Insights usage metrics#

The usage metrics tab is accessed in Starburst Insights by using the Usage metrics item in the left-hand navigation.

It provides an overview of the cluster usage over a period of time and a cost estimation tool. You can also download the usage data or send it to Starburst from this tab.

Setup#

To access usage metrics through this tab, you must have event logger configured and Insights enabled to use persistent data by setting:

insights.persistence-enabled=true

You must also grant users and/or groups the right to access the Usage metrics feature, as described in Insights configuration. See examples in Authorization examples.

Date filter#

Usage metrics

The time range for which the usage metrics are shown can be selected using a filter that provides the following options:

  • Today

  • Current month

  • Last month

  • Current year

  • Last year

  • All available dates

  • Custom range

Selecting the custom range option allows specifying a start and end date:

Usage metrics date range

A summary of the usage for the selected time range is shown in the pane along with a chart depicting cumulative usage over time. The data for the selected time interval can be downloaded or sent to Starburst.

Cost estimation tool#

The cost estimation tool allows you to optionally input the cost factor (price per vCPU per hour) for the instance type used in your SEP cluster. The estimated cost of usage per filtered period of time is displayed.

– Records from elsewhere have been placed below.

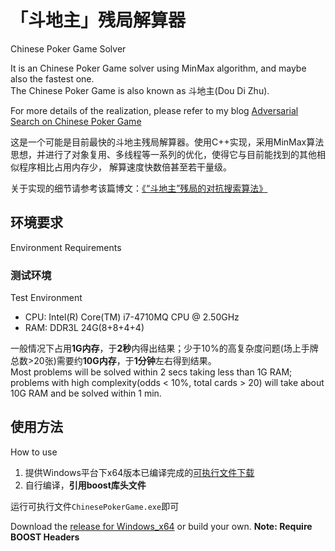 # 「斗地主」残局解算器  
Chinese Poker Game Solver  

It is an Chinese Poker Game solver using MinMax algorithm, and maybe also the fastest one.  
The Chinese Poker Game is also known as 斗地主(Dou Di Zhu).

For more details of the realization, please refer to my blog [Adversarial Search on Chinese Poker Game](https://blog.darkray.cn/tech/algorithm/adversarial-search-on-chinese-poker-game/)

这是一个可能是目前最快的斗地主残局解算器。使用C++实现，采用MinMax算法思想，并进行了对象复用、多线程等一系列的优化，使得它与目前能找到的其他相似程序相比占用内存少，
解算速度快数倍甚至若干量级。

关于实现的细节请参考该篇博文：[《“斗地主”残局的对抗搜索算法》](https://blog.darkray.cn/tech/algorithm/adversarial-search-on-chinese-poker-game/)

## 环境要求
Environment Requirements

### 测试环境
Test Environment

- CPU: Intel(R) Core(TM) i7-4710MQ CPU @ 2.50GHz
- RAM: DDR3L 24G(8+8+4+4)

一般情况下占用**1G内存**，于**2秒**内得出结果；少于10%的高复杂度问题(场上手牌总数>20张)需要约**10G内存**，于**1分钟**左右得到结果。  
Most problems will be solved within 2 secs taking less than 1G RAM; problems with high complexity(odds < 10%, total cards > 20) will take about 10G RAM and be solved within 1 min.

## 使用方法
How to use

1. 提供Windows平台下x64版本已编译完成的[可执行文件下载](https://github.com/Whotakesmyname/ChinesePokerGame/releases)
2. 自行编译，**引用boost库头文件**

运行可执行文件`ChinesePokerGame.exe`即可

Download the [release for Windows_x64](https://github.com/Whotakesmyname/ChinesePokerGame/releases) or build your own. **Note: Require BOOST Headers**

Usage metrics cost estimation tool

Automatic usage metrics upload#

Usage metrics are automatically uploaded to Starburst every hour. This upload consists of usage metrics collected since the previous upload. Note that if insights-persistence-enabled is set to false, usage metrics are still collected and stored in memory for up to 24 hours to support this upload.

You can configure this automatic metric upload in config.properties, but the default values should suffice for most deployments. The following snippet shows these configuration properties and their default values:

insights.data-upload-automatic.enabled=true
insights.data-upload-automatic.memory-store-interval=24h
insights.data-upload-automatic.interval=1h
insights.data-upload-protocol=https
insights.data-upload-endpoint=https://telemetry.eng.starburstdata.net/usage-metrics

Manual upload#

If the network upstream of your SEP cluster blocks the automatic usage metric upload, disable the automatic upload by setting insights.data-upload-automatic.enabled to false. You can then manually upload usage metrics data by following these steps:

  1. Download the usage metrics file from the usage-metrics view in Insights.

  2. On a device with internet access, upload the metrics file to Starburst.

Telemetry#

Starburst collects aggregated metrics about product performance and usage to inform our development efforts. All metrics are aggregated since for the time period starting at start_time_unix_nano and ending at time_unix_nano. These timestamps are repeated with the same value with most metrics.

Metrics, with the exception of environmental data, are based on completed queries, whether successful or not. All data is packaged in a JSON format. Examples of this data are provided below.

Telemetry is enabled by default. It can be disabled in Config properties. The following snippet shows the configuration properties and their default values:

telemetry.enabled=true
telemetry.metrics-export-enabled=true
telemetry.metrics-export-interval=1h
telemetry.metrics-endpoint=https://telemetry.eng.starburstdata.net/v1/metrics

Environment#

The environmental data describes the ownership, licensing and service information of an SEP deployment.

SEP environment information#

Key

Value

deployment.environment

Defined by node.environment in config.properties.

license.hash

The hash of the license file, if present.

license.owner

Defined by owner in the SEP license file, or from the account owner of the instance if deployed through a marketplace.

license.type

JSON for Kubernetes or manual deployments, or a string indicating the marketplace it was deployed through, such as AWS.

service.instance.id

A random UUID generated each time SEP starts.

service.name

Always set to starburst-enterprise.

service.version

The SEP version number of the deployment.

telemetry.sdk.language

Always set to java.

telemetry.sdk.name

Always set to opentelemetry.

telemetry.sdk.version

The current version of the OpenTelemetry library used, 1.7.0.

service.start_time

The ISO8601 date and time when the coordinator last started.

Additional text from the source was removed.